Tuesday, August 04, 2020

ON HAZELNUTS

I had this squirrel in my backyard. I tossed him a peanut. He just looked the other way. I took another peanut, shelled it for him and gave it a toss. He shot sideways 90 degrees and scrambled up the nearest tree.
A few days later he was out there. I tossed him a pecan. He looked at it, glared at me, and slowly hopped over to the neighbors porch.
Thanksgiving rolled around and I had some nice walnuts. Went to the backyard and tossed him one. He took a half step towards the nut, sniffed the air for a moment, and went back to rustling under the leaves. I said "You must be some high class squirrel to be turning down big fat walnuts" and I went and bought a bag of macadamias. 
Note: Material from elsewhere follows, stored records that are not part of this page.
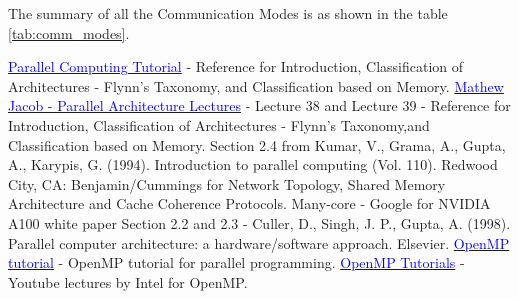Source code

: \documentclass[12pt]{article}
\newcommand{\weblink}[2]{\href{#1}{\textcolor{blue}{#2}}}
\begin{document}
The summary of all the Communication Modes is as shown in the table \ref{tab:comm_modes}.





    









\newpage

\begin{thebibliography}{9}
    \weblink{http://www.llnl.gov/computing/tutorials/parallel_comp/}{Parallel Computing Tutorial} - Reference for Introduction, Classification of Architectures - Flynn's Taxonomy, and Classification based on Memory.
    \weblink{https://youtu.be/-yMWgtTeQgY?si=_PIhzFH7zZTydzcM}{Mathew Jacob - Parallel Architecture Lectures} - Lecture 38 and Lecture 39 - Reference for Introduction, Classification of Architectures - Flynn's Taxonomy,and Classification based on Memory.
    Section 2.4 from Kumar, V., Grama, A., Gupta, A., Karypis, G. (1994). Introduction to parallel computing (Vol. 110). Redwood City, CA: Benjamin/Cummings for Network Topology, Shared Memory Architecture and Cache Coherence Protocols.
    Many-core - Google for NVIDIA A100 white paper
    Section 2.2 and 2.3 - Culler, D., Singh, J. P., Gupta, A. (1998). Parallel computer architecture: a hardware/software approach. Elsevier.
    \weblink{https://hpc-tutorials.llnl.gov/openmp/}{OpenMP tutorial} - OpenMP tutorial for parallel programming.
    \weblink{https://www.youtube.com/watch?v=nE-xN4Bf8XI&list=PLLX-Q6B8xqZ8n8bwjGdzBJ25X2utwnoEG}{OpenMP Tutorials} - Youtube lectures by Intel for OpenMP.

\end{thebibliography}
\end{document}
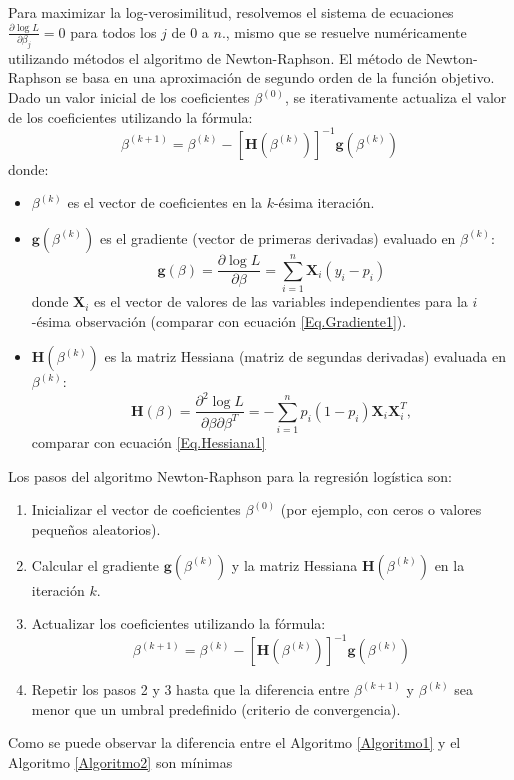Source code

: Para maximizar la log-verosimilitud, resolvemos el sistema de ecuaciones $\frac{\partial \log L}{\partial \beta_j} = 0$ para todos los $j$ de 0 a $n$., mismo que se resuelve numéricamente utilizando métodos el algoritmo de Newton-Raphson. El método de Newton-Raphson se basa en una aproximación de segundo orden de la función objetivo. Dado un valor inicial de los coeficientes $\beta^{(0)}$, se iterativamente actualiza el valor de los coeficientes utilizando la fórmula:
\begin{equation}\label{Eq.Criterio1.5}
\beta^{(k+1)} = \beta^{(k)} - \left[ \mathbf{H}(\beta^{(k)}) \right]^{-1} \mathbf{g}(\beta^{(k)})
\end{equation}
donde:
\begin{itemize}
    \item $\beta^{(k)}$ es el vector de coeficientes en la $k$-ésima iteración.
    \item $\mathbf{g}(\beta^{(k)})$ es el gradiente (vector de primeras derivadas) evaluado en $\beta^{(k)}$:
\begin{equation}\label{Eq.Gradiente2}
\mathbf{g}(\beta) = \frac{\partial \log L}{\partial \beta} = \sum_{i=1}^{n} \mathbf{X}_i (y_i - p_i)
\end{equation}
donde $\mathbf{X}_i$ es el vector de valores de las variables independientes para la $i$-ésima observación (comparar con ecuaci\'on \ref{Eq.Gradiente1}).

    \item $\mathbf{H}(\beta^{(k)})$ es la matriz Hessiana (matriz de segundas derivadas) evaluada en $\beta^{(k)}$:
\begin{equation}\label{Eq.Hessiana2}
\mathbf{H}(\beta) = \frac{\partial^2 \log L}{\partial \beta \partial \beta^T} = -\sum_{i=1}^{n} p_i (1 - p_i) \mathbf{X}_i \mathbf{X}_i^T,
\end{equation}
comparar con ecuaci\'on \ref{Eq.Hessiana1}
\end{itemize}

\begin{Algthm} \label{Algoritmo2}
Los pasos del algoritmo Newton-Raphson para la regresión logística son:
\begin{enumerate}
    \item Inicializar el vector de coeficientes $\beta^{(0)}$ (por ejemplo, con ceros o valores pequeños aleatorios).
    \item Calcular el gradiente $\mathbf{g}(\beta^{(k)})$ y la matriz Hessiana $\mathbf{H}(\beta^{(k)})$ en la iteración $k$.
    \item Actualizar los coeficientes utilizando la fórmula:
    \begin{equation}\label{Eq.Criterio2}
    \beta^{(k+1)} = \beta^{(k)} - \left[ \mathbf{H}(\beta^{(k)}) \right]^{-1} \mathbf{g}(\beta^{(k)})
    \end{equation}
    \item Repetir los pasos 2 y 3 hasta que la diferencia entre $\beta^{(k+1)}$ y $\beta^{(k)}$ sea menor que un umbral predefinido (criterio de convergencia).
\end{enumerate}
\end{Algthm}
Como se puede observar la diferencia entre el Algoritmo \ref{Algoritmo1} y el Algoritmo \ref{Algoritmo2} son m\'inimas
Next time I saw him I went and tossed him a macadamia, the most Hawaiian of all the nuts. He hopped over to it, sniffed it, even picked it up in his little squirrel paws and rolled it around a few times. Then he dropped it. This squirrel sits back on his haunches, folds his little squirrel arms across his chest, raises one eyebrow, looks at me again with the glaring.
"Aghhh" I said. "What kind of fucking nut do you want you little asshole?"
And he says "Hazelnuts. I'm holding out for Hazelnuts. Some people call them filberts. How 'bout you fetch me some filberts?"